Heat the oil in a nice solid casserole (Oven and hob safe) and brown the olives very quickly all over(ish - well they've got cocktail stick ends sticking out all over, you can't be fussy about doing them all over).
Put them on a plate and fry the onion, celery and carrot till the celery and onion are soft and slightly browned then add the garlic and fry for a few more seconds.
Put the olives back, add the herbs, wine, stock, tomato puree, herbs, salt and pepper and add enough water to cover the olives.
Bring gently up to a simmer and then put in the oven. Cook for, Oh, half an hour to an hour and a half depending on the quality/tenderness of the meat and what else you've got going on (like blogging) and who's not back for dinner yet and who's back and starving hungry right now and how long it takes to cook the potatoes and veg.
Check the amount of liquid every half hour or so and gently slosh the olives around so they don't stick to the bottom of the casserole - at that temperature they shouldn't but you never know.

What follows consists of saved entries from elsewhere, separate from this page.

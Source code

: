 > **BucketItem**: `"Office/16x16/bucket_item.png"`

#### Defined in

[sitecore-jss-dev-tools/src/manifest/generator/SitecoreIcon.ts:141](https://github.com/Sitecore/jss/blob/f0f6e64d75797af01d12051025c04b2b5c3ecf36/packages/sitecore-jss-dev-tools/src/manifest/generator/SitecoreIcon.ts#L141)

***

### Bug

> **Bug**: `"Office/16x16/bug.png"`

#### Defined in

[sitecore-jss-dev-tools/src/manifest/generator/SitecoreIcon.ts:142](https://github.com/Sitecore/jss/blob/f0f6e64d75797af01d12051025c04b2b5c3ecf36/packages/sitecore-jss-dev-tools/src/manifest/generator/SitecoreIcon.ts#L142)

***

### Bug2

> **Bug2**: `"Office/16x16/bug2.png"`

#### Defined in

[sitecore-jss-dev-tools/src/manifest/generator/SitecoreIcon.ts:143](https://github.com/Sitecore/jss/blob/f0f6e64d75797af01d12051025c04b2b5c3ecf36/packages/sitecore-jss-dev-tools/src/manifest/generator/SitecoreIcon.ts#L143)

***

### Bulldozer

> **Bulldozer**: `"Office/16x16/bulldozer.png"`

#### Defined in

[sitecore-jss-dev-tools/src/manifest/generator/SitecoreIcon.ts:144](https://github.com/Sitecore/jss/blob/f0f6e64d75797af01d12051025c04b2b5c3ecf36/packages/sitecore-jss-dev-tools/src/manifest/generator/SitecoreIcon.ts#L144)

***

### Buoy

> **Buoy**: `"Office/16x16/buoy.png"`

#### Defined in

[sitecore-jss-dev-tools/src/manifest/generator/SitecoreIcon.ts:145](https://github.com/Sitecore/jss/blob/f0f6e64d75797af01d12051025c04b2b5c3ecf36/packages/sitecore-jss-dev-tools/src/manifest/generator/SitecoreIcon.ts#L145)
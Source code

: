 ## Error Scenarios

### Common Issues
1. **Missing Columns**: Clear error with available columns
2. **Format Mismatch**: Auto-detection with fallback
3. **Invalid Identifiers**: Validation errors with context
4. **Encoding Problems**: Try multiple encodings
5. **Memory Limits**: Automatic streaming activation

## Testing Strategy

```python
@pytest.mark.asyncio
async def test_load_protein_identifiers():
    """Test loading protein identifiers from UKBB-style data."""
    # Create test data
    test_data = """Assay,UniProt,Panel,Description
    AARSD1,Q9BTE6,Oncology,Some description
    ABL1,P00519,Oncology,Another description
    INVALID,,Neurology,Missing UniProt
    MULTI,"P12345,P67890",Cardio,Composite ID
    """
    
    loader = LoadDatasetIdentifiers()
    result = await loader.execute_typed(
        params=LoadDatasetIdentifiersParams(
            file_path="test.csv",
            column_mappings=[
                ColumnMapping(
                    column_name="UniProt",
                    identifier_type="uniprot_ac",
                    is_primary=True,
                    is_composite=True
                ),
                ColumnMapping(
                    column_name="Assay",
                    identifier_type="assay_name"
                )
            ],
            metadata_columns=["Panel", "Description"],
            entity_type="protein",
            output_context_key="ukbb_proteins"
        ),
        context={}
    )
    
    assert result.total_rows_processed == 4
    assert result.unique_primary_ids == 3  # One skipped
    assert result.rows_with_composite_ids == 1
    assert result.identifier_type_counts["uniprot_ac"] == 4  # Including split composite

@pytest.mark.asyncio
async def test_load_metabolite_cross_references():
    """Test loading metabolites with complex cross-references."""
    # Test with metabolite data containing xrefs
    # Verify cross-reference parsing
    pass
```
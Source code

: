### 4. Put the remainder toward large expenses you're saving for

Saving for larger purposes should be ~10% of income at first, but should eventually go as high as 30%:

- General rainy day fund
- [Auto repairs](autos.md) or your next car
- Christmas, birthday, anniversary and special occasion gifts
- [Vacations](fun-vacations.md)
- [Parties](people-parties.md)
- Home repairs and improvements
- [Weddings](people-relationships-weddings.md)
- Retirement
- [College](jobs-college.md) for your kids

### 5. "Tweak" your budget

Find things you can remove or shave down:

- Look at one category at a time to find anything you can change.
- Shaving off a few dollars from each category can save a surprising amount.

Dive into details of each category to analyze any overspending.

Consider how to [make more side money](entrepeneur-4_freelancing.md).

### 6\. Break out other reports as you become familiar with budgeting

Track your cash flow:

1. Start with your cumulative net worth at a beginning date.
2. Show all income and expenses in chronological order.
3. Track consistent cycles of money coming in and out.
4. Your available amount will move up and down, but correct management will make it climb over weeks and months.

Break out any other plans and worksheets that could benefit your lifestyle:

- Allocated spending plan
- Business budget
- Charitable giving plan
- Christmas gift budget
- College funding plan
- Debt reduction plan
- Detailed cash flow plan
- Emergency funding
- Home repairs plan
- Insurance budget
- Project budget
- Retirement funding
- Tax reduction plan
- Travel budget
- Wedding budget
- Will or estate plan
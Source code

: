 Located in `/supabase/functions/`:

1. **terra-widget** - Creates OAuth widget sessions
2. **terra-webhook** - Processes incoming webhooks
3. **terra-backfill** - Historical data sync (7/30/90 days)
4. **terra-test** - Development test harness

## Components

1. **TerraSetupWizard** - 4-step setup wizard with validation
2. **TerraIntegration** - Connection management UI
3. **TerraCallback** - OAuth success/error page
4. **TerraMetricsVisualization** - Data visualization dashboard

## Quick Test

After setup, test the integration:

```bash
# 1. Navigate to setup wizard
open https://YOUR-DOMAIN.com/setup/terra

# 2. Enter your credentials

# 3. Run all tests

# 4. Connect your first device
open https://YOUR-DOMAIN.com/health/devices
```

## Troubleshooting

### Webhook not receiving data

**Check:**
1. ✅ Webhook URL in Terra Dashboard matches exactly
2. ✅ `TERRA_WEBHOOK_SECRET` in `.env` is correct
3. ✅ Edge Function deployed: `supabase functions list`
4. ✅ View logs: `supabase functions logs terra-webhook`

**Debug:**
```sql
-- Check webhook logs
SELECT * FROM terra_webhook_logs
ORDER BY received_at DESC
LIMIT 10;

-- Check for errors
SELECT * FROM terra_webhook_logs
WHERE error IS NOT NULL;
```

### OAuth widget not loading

You can add mustard to the flavouring of the gravy if you like (along with the liquids). You can skip things like wine, garlic and tomato puree. (but make up the liquid with water or stock). You can use stock cubes or home made.
Nice with mash or boiled and a not too watery green veg. Or roast veg.

*Like I said, not an olive in sight. The 'olives' must be the meat parcels...I expect paupiettes means something like - Oh well here we are. A definition.

Got to turn off now, there's a thunderstorm approaching a bit faster than I expected!
Back later :)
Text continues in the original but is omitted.